Monday, 30 January 2012


There are very few instances in the history of our clan whee the first syllable of our surname is 'Mac'. I have recently referred to the historically important Michael Macylhaggow. There are a couple of MacAlhagga names in the minutes of Bathgate, Scotland Masonic Lodge, which I'm sure are mistranscriptions. There is a Vicente Adam MacElhaga and his father Samuel and mother Joanna Whete who fascinatingly appear in a baptism record in Rosario, Copiapo, Chile. This event remains totally mysterious to me.

A John MacHaggart appears in the 1881 English Census boarding in West Ham, Essex, and Two MacIlhaggers, John and Archie, appear in the 1906 Canada Census in a place called Assiniboia, Saskachewan. There are two other baptisms, of John MacHaggart and Margaret MacIlhagga both in 19th Century Ireland. Margaret, daughter of Archibald, married Joseph Adams in Belfast in 1915. Another Margaret MacIlhaggart (a widow) married Joseph Hills in Ballymena in 1903. However, I know this to be a mistranscription.

And now, in the 'findmypast' website I have found June MacIlhaggie who in the April-June Quarter of 1963 married David W. Howes in Chelmsford, Essex, and I have to confess that I have no idea how June fits into a clan family. There is only one 'June' in my Birth Index, namely June McIlhagga, daughter of Samuel who died in 2009 and whose burial in Ballee Cemetery, County Antrim, was reported in the Belfast Telegraph. At the time of her death she was June Miller (nee McIlhagga) and must I think have been born in the 1930s.

If anyone knows of any other instances, I would be interested to know about them. There is of course no difference between 'Mc' and 'Mac', and neither is more 'correct' than the other, and both get abbreviated in documents, especially in old handwriting, to M'.

Sunday, 29 January 2012

A Summer in Canada

On the 'findmypast' website there are three McIlhago references to visits to Canada, first by Sarah aged 54 of 119 Brassey Street, Glasgow, to Halifax, NS, departing 30 June 1950 on the ship Georgia. The other two are on the ship Saxonia departing 11 April 1956 to Montreal, of both Harry and Sarah, from the same Glasgow address. From the '' Incoming Passenger lists, 1878-1960, I know that Harry and Sarah returned home, leaving Montreal on 6 September 1956. Harry gave his occupation as Clerk, and we may imagine they had been saving up for quite some time in order to be away from home for six months. Who were they and why did they go?

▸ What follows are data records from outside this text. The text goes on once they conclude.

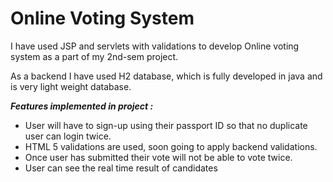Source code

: # Online Voting System #

I have used JSP and servlets with validations to develop Online voting system as a part of my 2nd-sem project.

As a backend I have used H2 database, which is fully developed in java and is very light weight database.

***Features implemented in project :***
* User will have to sign-up using their passport ID so that no duplicate user can login twice.
* HTML 5 validations are used, soon going to apply backend validations.
* Once user has submitted their vote will not be able to vote twice.
* User can see the real time result of candidates
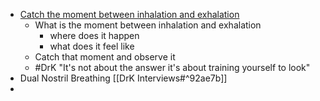 - [Catch the moment between inhalation and exhalation](https://www.youtube.com/watch?v=n4jSkOjuLIg&t=5640s)
	- What is the moment between inhalation and exhalation
		- where does it happen
		- what does it feel like
	- Catch that moment and observe it
	- #DrK "It's not about the answer it's about training yourself to look"
- Dual Nostril Breathing [[DrK Interviews#^92ae7b]]
- 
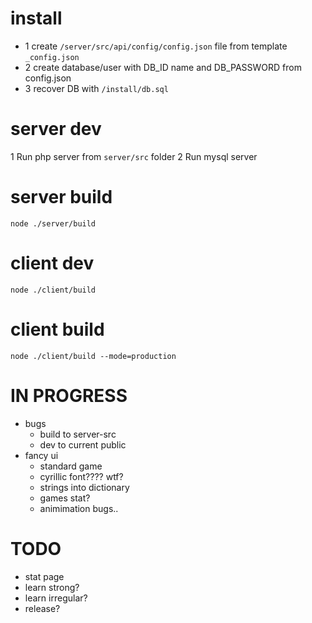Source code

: # install
* 1 create `/server/src/api/config/config.json` file from template `_config.json`
* 2 create database/user with DB_ID name and DB_PASSWORD from config.json
* 3 recover DB with `/install/db.sql`

# server dev
1 Run php server from `server/src` folder
2 Run mysql server

# server build
`node ./server/build`

# client dev
`node ./client/build`

# client build
`node ./client/build --mode=production`

# IN PROGRESS
* bugs
    * build to server-src
    * dev to current public
* fancy ui
    * standard game
    * cyrillic font???? wtf?
    * strings into dictionary
    * games stat?
    * animimation bugs..

# TODO
* stat page
* learn strong?
* learn irregular?
* release?
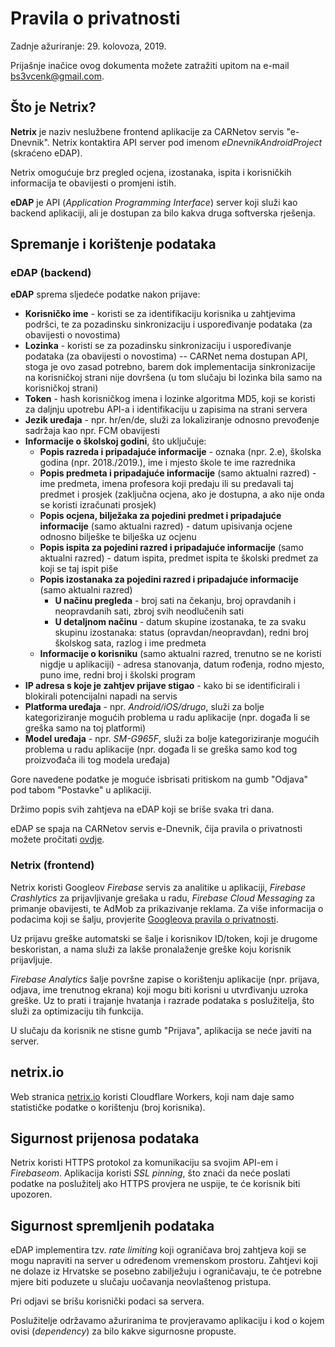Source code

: # Pravila o privatnosti

Zadnje ažuriranje: 29. kolovoza, 2019.

Prijašnje inačice ovog dokumenta možete zatražiti upitom na e-mail bs3vcenk@gmail.com.

## Što je Netrix?

**Netrix** je naziv neslužbene frontend aplikacije za CARNetov servis "e-Dnevnik". Netrix kontaktira API server pod imenom *eDnevnikAndroidProject* (skraćeno eDAP).

Netrix omogućuje brz pregled ocjena, izostanaka, ispita i korisničkih informacija te obavijesti o promjeni istih.

**eDAP** je API (*Application Programming Interface*) server koji služi kao backend aplikaciji, ali je dostupan za bilo kakva druga softverska rješenja.

## Spremanje i korištenje podataka

### eDAP (backend)

**eDAP** sprema sljedeće podatke nakon prijave:

* **Korisničko ime** - koristi se za identifikaciju korisnika u zahtjevima podršci, te za pozadinsku sinkronizaciju i uspoređivanje podataka (za obavijesti o novostima)
* **Lozinka** - koristi se za pozadinsku sinkronizaciju i uspoređivanje podataka (za obavijesti o novostima) -- CARNet nema dostupan API, stoga je ovo zasad potrebno, barem dok implementacija sinkronizacije na korisničkoj strani nije dovršena (u tom slučaju bi lozinka bila samo na korisničkoj strani)
* **Token** - hash korisničkog imena i lozinke algoritma MD5, koji se koristi za daljnju upotrebu API-a i identifikaciju u zapisima na strani servera
* **Jezik uređaja** - npr. hr/en/de, služi za lokaliziranje odnosno prevođenje sadržaja kao npr. FCM obavijesti
* **Informacije o školskoj godini**, što uključuje:
    * **Popis razreda i pripadajuće informacije** - oznaka (npr. 2.e), školska godina (npr. 2018./2019.), ime i mjesto škole te ime razrednika
    * **Popis predmeta i pripadajuće informacije** (samo aktualni razred) - ime predmeta, imena profesora koji predaju ili su predavali taj predmet i prosjek (zaključna ocjena, ako je dostupna, a ako nije onda se koristi izračunati prosjek)
    * **Popis ocjena, bilježaka za pojedini predmet i pripadajuće informacije** (samo aktualni razred) - datum upisivanja ocjene odnosno bilješke te bilješka uz ocjenu
    * **Popis ispita za pojedini razred i pripadajuće informacije** (samo aktualni razred) - datum ispita, predmet ispita te školski predmet za koji se taj ispit piše
    * **Popis izostanaka za pojedini razred i pripadajuće informacije** (samo aktualni razred)
        * **U načinu pregleda** - broj sati na čekanju, broj opravdanih i neopravdanih sati, zbroj svih neodlučenih sati
        * **U detaljnom načinu** - datum skupine izostanaka, te za svaku skupinu izostanaka: status (opravdan/neopravdan), redni broj školskog sata, razlog i ime predmeta
    * **Informacije o korisniku** (samo aktualni razred, trenutno se ne koristi nigdje u aplikaciji) - adresa stanovanja, datum rođenja, rodno mjesto, puno ime, redni broj i školski program
* **IP adresa s koje je zahtjev prijave stigao** - kako bi se identificirali i blokirali potencijalni napadi na servis
* **Platforma uređaja** - npr. *Android/iOS/drugo*, služi za bolje kategoriziranje mogućih problema u radu aplikacije (npr. događa li se greška samo na toj platformi)
* **Model uređaja** - npr. *SM-G965F*, služi za bolje kategoriziranje mogućih problema u radu aplikacije (npr. događa li se greška samo kod tog proizvođača ili tog modela uređaja)

Gore navedene podatke je moguće isbrisati pritiskom na gumb "Odjava" pod tabom "Postavke" u aplikaciji.

Držimo popis svih zahtjeva na eDAP koji se briše svaka tri dana.

eDAP se spaja na CARNetov servis e-Dnevnik, čija pravila o privatnosti možete pročitati [ovdje](https://www.carnet.hr/obavijest-o-privatnosti/).

### Netrix (frontend)

Netrix koristi Googleov *Firebase* servis za analitike u aplikaciji, *Firebase Crashlytics* za prijavljivanje grešaka u radu, *Firebase Cloud Messaging* za primanje obavijesti, te AdMob za prikazivanje reklama. Za više informacija o podacima koji se šalju, provjerite [Googleova pravila o privatnosti](https://policies.google.com/privacy).

Uz prijavu greške automatski se šalje i korisnikov ID/token, koji je drugome beskoristan, a nama služi za lakše pronalaženje greške koju korisnik prijavljuje.

*Firebase Analytics* šalje površne zapise o korištenju aplikacije (npr. prijava, odjava, ime trenutnog ekrana) koji mogu biti korisni u utvrđivanju uzroka greške. Uz to prati i trajanje hvatanja i razrade podataka s poslužitelja, što služi za optimizaciju tih funkcija.

U slučaju da korisnik ne stisne gumb "Prijava", aplikacija se neće javiti na server.

## netrix.io

Web stranica [netrix.io](https://netrix.io) koristi Cloudflare Workers, koji nam daje samo statističke podatke o korištenju (broj korisnika).

## Sigurnost prijenosa podataka

Netrix koristi HTTPS protokol za komunikaciju sa svojim API-em i *Firebaseom*. Aplikacija koristi *SSL pinning*, što znaći da neće poslati podatke na poslužitelj ako HTTPS provjera ne uspije, te će korisnik biti upozoren.

## Sigurnost spremljenih podataka

eDAP implementira tzv. *rate limiting* koji ograničava broj zahtjeva koji se mogu napraviti na server u određenom vremenskom prostoru. Zahtjevi koji ne dolaze iz Hrvatske se posebno zabilježuju i ograničavaju, te će potrebne mjere biti poduzete u slučaju uočavanja neovlaštenog pristupa.

Pri odjavi se brišu korisnički podaci sa servera.

Poslužitelje održavamo ažuriranima te provjeravamo aplikaciju i kod o kojem ovisi (*dependency*) za bilo kakve sigurnosne propuste.
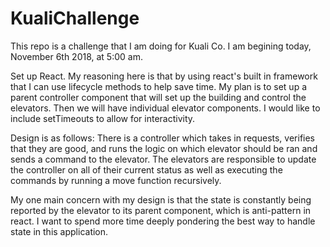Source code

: # KualiChallenge

This repo is a challenge that I am doing for Kuali Co. I am begining today, November 6th 2018, at 5:00 am.

Set up React. My reasoning here is that by using react's built in framework that I can use lifecycle methods to help save time. My plan is to set up a parent controller component that will set up the building and control the elevators. Then we will have individual elevator components. I would like to include setTimeouts to allow for interactivity.

Design is as follows: There is a controller which takes in requests, verifies that they are good, and runs the logic on which elevator should be ran and sends a command to the elevator. The elevators are responsible to update the controller on all of their current status as well as executing the commands by running a move function recursively.

My one main concern with my design is that the state is constantly being reported by the elevator to its parent component, which is anti-pattern in react. I want to spend more time deeply pondering the best way to handle state in this application.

I believe this couple to be Henry McIlhago and Sarah nee Lyon who married in Kelvin, Glasgow in 1916. On the 1911 Census Henry is entered as Harry and was employed as a Railway Bookings Clerk. In the 1920s they had two daughters, Elizabeth Isabella McIntyre in 1924 and Sarah Alexander Lyon in 1927. I have GRO records of both these daughters marrying in Possilpark, Glasgow. Sarah married William John Lyons on 28 February 1945. He was 26 and she was 18. Elizabeth married Knut Allan Lundmark on 26 November 1945. He was 29 and she was 21. Perhaps they both waited until they could see that the war was ending before marrying. Although at present I have no evidence from migration records, perhaps one or both daughters emigrated to Canada. Their mother's first visit was only five years later, perhaps for the birth of a child. Then six years after that both Harry and Sarah paid their long visit. I wonder whether a 'return' visit was able to be made when Harry died in 1969 aged seventy five?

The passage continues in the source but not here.